> Data to use:
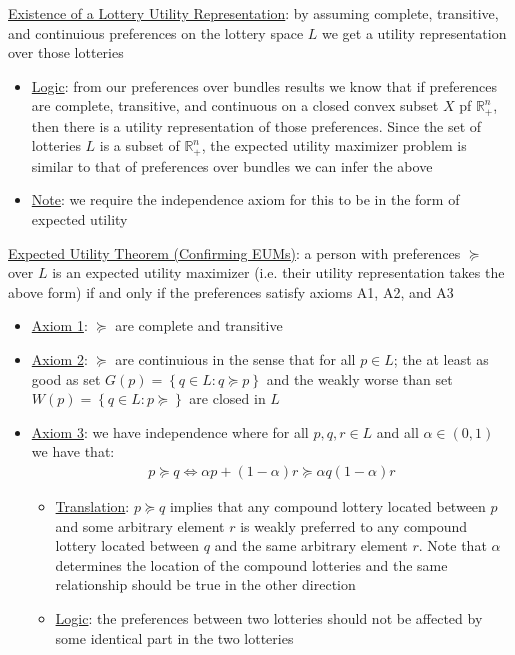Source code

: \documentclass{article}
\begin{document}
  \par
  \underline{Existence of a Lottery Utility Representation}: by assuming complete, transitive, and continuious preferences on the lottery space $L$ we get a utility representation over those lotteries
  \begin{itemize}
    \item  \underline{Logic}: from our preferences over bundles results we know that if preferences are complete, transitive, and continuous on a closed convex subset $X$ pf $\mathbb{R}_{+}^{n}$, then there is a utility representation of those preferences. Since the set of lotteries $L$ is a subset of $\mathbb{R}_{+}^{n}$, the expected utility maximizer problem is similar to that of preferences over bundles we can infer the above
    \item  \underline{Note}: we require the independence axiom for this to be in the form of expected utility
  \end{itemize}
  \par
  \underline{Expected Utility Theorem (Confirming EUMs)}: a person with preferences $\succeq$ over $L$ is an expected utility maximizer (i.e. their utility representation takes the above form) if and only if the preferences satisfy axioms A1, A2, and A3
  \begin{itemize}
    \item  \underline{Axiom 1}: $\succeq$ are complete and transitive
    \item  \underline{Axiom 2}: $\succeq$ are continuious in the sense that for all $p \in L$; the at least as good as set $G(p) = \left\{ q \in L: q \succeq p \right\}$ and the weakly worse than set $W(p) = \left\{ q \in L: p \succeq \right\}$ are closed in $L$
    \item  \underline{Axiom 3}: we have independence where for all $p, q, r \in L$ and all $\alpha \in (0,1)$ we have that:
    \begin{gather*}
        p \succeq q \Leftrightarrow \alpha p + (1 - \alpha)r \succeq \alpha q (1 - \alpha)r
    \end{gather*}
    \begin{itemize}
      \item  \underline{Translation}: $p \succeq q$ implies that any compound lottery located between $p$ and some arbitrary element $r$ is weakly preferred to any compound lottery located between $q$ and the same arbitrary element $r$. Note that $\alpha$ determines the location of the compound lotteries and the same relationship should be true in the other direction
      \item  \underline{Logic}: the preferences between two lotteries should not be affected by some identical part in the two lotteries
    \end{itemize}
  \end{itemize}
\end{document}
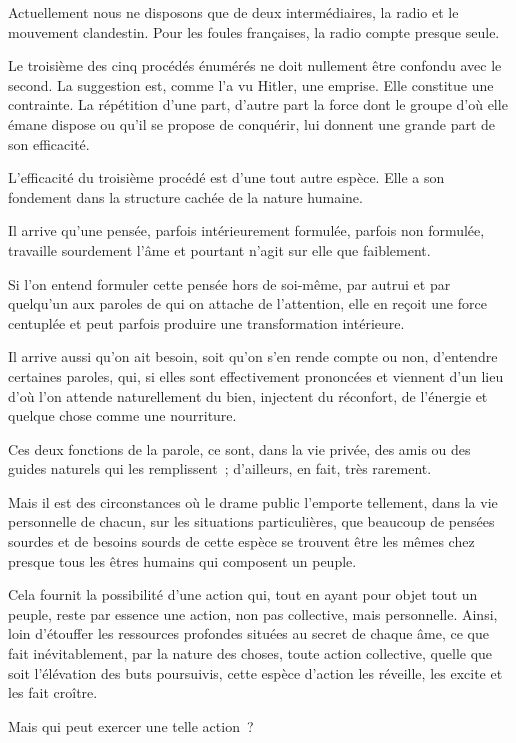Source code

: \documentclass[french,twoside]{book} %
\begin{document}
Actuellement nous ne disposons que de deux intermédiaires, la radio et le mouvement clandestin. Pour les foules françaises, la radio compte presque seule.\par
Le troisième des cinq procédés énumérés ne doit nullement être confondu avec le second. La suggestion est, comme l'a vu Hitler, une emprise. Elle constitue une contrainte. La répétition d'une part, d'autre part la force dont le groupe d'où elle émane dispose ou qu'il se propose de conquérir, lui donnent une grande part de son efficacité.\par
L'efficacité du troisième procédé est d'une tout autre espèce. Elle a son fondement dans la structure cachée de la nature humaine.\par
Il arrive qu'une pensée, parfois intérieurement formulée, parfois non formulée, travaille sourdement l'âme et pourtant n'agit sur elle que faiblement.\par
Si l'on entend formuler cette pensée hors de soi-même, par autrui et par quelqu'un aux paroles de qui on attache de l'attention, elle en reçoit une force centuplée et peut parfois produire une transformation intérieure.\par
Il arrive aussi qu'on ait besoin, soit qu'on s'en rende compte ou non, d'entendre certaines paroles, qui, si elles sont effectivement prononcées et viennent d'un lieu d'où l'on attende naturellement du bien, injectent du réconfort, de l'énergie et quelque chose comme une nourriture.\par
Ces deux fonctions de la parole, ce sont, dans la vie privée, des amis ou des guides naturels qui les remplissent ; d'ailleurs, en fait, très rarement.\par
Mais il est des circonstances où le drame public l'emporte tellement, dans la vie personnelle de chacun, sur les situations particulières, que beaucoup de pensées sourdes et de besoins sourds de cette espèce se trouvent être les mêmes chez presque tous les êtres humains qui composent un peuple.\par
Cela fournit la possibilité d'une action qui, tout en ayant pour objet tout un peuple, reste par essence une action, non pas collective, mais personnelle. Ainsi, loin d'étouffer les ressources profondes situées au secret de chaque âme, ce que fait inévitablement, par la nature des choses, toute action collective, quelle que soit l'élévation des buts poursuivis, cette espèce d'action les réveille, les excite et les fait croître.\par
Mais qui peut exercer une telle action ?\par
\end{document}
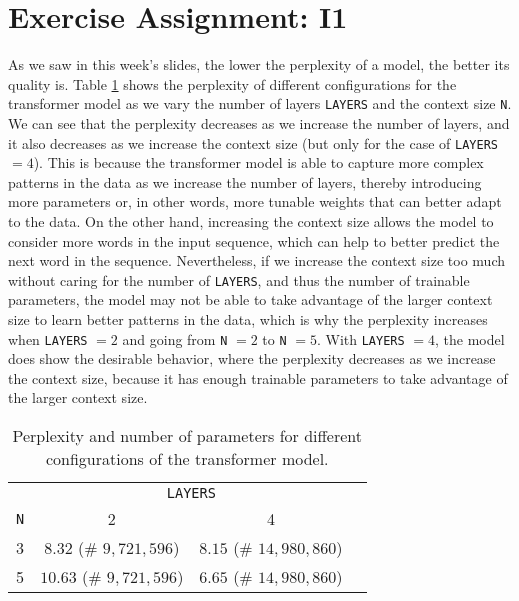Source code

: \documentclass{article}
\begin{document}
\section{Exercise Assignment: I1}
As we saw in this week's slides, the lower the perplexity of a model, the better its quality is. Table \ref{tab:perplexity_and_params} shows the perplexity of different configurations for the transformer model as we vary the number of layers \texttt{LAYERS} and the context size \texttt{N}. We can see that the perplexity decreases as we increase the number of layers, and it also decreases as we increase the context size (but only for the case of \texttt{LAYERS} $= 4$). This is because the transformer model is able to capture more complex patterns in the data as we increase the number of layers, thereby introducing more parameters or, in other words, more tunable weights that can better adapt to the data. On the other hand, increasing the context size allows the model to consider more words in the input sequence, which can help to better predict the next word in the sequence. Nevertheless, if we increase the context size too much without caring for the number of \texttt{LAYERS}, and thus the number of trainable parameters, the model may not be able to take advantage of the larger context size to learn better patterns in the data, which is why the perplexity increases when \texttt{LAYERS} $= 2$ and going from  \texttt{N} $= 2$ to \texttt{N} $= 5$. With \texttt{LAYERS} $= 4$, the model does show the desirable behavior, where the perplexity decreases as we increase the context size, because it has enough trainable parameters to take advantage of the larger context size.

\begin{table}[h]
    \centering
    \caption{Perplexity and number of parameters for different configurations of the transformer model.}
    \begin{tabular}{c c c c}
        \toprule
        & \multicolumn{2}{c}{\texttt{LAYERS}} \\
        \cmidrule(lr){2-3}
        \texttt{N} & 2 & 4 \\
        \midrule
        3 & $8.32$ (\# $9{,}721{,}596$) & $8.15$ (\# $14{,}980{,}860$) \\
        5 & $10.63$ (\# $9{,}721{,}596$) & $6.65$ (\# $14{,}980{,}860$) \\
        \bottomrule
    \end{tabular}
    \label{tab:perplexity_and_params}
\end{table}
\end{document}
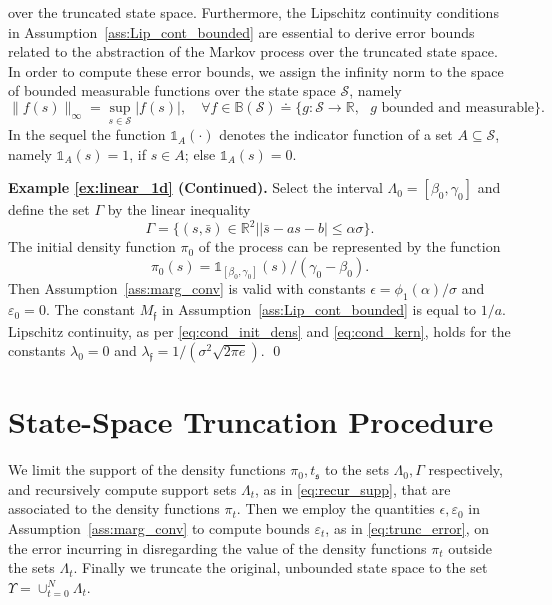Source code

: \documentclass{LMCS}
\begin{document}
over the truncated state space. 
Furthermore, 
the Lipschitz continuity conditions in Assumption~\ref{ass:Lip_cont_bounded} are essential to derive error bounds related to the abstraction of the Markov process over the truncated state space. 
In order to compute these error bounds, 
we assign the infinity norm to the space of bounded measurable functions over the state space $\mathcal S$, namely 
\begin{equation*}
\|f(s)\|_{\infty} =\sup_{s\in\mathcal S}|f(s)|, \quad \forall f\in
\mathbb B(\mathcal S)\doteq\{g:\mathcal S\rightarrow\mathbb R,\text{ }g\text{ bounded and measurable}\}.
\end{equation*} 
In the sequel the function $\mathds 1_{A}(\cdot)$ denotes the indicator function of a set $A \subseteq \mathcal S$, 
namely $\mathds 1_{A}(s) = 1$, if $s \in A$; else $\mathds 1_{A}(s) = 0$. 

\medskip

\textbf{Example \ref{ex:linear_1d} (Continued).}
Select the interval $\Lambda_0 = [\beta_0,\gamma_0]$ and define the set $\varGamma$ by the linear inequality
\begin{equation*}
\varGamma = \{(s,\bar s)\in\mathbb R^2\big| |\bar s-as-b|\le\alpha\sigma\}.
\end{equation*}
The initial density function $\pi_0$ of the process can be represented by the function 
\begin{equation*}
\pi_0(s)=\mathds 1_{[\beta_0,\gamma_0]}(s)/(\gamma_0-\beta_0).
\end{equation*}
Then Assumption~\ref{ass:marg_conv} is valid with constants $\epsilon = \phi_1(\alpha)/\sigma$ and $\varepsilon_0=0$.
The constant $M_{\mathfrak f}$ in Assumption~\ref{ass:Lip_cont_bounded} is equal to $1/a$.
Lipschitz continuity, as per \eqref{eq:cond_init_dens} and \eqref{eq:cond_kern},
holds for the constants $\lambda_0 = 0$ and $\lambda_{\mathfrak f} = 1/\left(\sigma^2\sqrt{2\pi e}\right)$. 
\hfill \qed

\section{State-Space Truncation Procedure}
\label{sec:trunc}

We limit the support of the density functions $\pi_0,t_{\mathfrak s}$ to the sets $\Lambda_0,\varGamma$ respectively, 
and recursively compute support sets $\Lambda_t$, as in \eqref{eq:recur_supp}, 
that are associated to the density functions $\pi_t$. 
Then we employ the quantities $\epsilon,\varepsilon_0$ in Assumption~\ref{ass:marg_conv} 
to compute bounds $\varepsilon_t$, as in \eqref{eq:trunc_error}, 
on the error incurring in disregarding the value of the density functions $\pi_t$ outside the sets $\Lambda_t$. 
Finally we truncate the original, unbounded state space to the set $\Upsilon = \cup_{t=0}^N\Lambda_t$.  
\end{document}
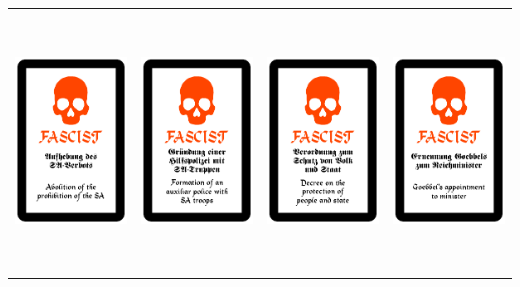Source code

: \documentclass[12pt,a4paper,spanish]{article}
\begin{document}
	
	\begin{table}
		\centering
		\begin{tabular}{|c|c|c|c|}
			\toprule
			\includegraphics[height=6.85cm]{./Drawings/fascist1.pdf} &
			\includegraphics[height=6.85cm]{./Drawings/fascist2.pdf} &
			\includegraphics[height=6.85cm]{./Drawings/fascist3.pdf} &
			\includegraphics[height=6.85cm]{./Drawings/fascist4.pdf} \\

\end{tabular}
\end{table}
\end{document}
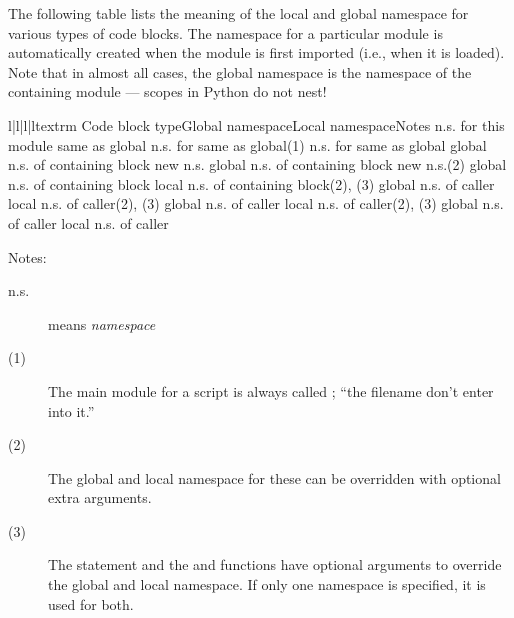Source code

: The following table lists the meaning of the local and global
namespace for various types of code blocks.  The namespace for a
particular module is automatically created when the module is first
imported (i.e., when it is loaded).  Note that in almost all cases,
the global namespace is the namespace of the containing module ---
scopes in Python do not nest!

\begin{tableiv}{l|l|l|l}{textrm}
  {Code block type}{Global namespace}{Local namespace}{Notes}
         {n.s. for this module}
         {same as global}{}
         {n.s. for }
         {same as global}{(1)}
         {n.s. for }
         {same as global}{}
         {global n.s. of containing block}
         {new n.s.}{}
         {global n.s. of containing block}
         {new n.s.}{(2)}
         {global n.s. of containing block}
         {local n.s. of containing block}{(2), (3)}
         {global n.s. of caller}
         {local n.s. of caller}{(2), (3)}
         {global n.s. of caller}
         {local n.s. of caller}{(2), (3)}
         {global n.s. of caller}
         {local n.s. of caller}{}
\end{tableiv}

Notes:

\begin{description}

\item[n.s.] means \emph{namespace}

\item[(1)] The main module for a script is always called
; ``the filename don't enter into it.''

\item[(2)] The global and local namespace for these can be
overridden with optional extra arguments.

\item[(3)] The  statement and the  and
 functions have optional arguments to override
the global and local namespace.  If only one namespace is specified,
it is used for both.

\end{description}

> To do:
All lines above that include the word "Assumption" must be copied into the answer.

> Expected answer:
the Lipschitz continuity conditions in Assumption~\ref{ass:Lip_cont_bounded} are essential to derive error bounds related to the abstraction of the Markov process over the truncated state space. 
Then Assumption~\ref{ass:marg_conv} is valid with constants $\epsilon = \phi_1(\alpha)/\sigma$ and $\varepsilon_0=0$.
The constant $M_{\mathfrak f}$ in Assumption~\ref{ass:Lip_cont_bounded} is equal to $1/a$.
Then we employ the quantities $\epsilon,\varepsilon_0$ in Assumption~\ref{ass:marg_conv} 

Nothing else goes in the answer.